* [AIM OF THE EXERCISE] Your task is to find every line in the records that holds the string "textbf" and copy it.

------------------------------------------------------------------------

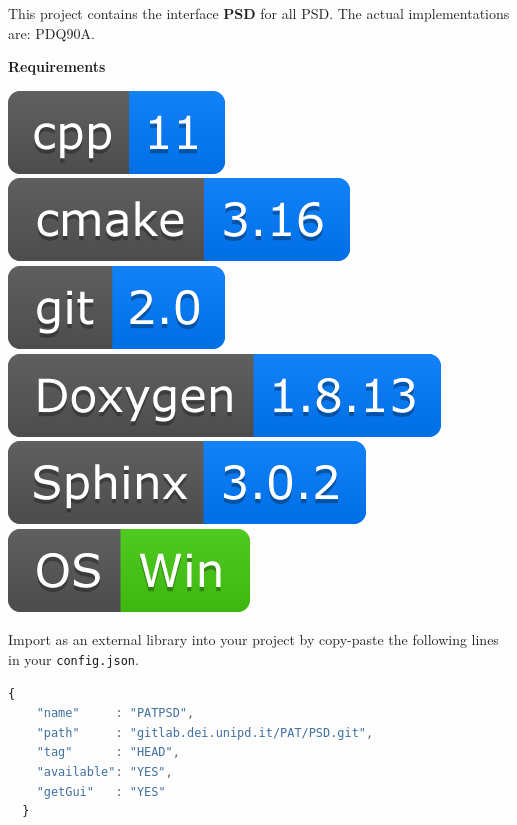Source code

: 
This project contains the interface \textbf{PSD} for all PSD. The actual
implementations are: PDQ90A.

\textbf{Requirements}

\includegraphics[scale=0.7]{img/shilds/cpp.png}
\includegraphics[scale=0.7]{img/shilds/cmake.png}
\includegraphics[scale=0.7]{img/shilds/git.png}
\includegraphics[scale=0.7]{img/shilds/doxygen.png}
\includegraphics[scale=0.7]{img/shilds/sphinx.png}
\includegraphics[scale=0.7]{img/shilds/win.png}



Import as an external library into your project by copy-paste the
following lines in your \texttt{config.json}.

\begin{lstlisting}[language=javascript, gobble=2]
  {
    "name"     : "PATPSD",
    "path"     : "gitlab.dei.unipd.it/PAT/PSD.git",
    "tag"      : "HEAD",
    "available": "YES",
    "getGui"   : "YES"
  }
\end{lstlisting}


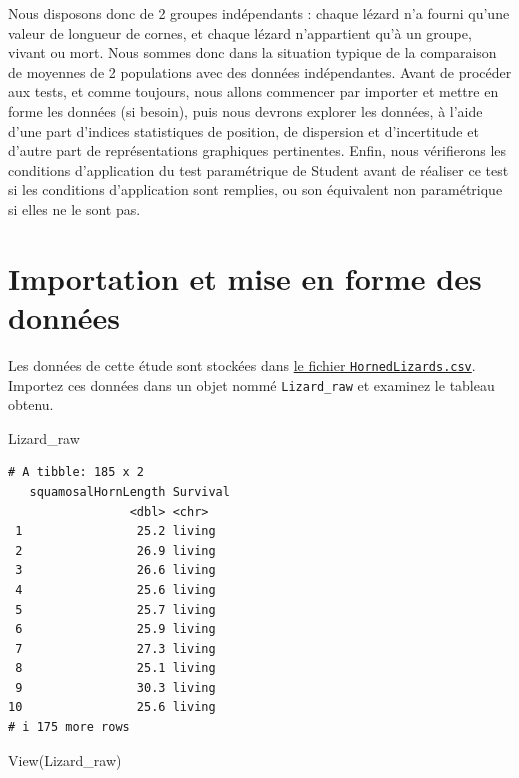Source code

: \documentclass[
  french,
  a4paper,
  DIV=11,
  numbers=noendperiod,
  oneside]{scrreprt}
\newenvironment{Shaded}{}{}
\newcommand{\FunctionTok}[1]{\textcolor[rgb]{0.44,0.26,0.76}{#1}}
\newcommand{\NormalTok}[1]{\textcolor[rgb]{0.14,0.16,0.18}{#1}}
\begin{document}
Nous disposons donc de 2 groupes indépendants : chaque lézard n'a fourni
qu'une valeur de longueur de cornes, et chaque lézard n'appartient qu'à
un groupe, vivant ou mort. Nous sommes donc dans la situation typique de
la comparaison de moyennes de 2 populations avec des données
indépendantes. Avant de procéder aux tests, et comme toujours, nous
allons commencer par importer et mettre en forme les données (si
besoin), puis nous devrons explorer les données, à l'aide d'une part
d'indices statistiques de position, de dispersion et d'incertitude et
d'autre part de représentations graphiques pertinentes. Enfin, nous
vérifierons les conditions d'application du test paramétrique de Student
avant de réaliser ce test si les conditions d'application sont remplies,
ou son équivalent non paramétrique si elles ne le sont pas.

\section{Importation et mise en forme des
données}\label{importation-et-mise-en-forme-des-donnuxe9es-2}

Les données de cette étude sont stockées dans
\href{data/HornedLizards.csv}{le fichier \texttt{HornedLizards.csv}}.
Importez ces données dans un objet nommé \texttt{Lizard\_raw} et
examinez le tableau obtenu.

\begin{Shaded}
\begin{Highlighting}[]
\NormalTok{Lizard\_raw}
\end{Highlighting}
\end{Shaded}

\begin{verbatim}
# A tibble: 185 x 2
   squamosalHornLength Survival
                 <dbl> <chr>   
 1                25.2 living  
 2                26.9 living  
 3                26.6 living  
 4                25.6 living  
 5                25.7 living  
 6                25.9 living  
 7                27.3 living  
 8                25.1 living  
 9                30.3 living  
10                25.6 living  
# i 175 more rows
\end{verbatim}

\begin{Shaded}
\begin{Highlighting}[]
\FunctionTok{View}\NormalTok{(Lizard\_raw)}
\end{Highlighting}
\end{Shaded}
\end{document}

------------------------------------------------------------------------

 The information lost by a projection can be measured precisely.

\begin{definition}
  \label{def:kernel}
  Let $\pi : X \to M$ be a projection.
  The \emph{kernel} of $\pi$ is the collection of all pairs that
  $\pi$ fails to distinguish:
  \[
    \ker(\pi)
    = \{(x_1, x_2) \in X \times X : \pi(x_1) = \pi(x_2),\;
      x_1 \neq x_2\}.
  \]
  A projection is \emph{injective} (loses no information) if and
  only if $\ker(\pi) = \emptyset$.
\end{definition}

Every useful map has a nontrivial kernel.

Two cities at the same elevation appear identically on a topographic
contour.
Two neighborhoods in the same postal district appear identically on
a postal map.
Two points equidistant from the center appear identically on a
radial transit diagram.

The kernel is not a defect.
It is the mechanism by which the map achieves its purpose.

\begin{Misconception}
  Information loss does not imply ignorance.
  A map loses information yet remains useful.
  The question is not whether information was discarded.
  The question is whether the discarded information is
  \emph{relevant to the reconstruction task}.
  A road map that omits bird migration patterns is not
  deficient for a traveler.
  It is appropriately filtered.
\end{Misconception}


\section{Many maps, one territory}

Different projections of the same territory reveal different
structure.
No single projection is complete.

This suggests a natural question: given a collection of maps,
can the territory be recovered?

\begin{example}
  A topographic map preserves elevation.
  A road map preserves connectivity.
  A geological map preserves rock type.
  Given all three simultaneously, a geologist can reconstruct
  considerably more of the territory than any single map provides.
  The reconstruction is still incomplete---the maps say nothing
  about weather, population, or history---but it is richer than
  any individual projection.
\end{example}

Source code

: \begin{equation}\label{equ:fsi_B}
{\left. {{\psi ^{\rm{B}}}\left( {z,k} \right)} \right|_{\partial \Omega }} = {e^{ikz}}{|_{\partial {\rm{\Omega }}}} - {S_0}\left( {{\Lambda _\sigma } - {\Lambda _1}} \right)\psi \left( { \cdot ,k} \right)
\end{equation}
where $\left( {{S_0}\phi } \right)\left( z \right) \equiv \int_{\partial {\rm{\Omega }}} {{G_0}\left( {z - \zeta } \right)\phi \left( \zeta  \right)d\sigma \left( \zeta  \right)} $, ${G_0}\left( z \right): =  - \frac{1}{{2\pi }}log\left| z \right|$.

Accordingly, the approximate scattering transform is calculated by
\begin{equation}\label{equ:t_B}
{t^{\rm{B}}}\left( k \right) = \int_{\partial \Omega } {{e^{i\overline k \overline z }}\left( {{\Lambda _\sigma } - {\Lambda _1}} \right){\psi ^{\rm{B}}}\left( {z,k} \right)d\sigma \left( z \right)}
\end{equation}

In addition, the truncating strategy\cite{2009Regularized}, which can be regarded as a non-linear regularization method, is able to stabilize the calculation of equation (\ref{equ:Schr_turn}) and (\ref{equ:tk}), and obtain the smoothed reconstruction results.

------------------------------------------------------------------------

* [SOLUTION]
This project contains the interface \textbf{PSD} for all PSD. The actual
\textbf{Requirements}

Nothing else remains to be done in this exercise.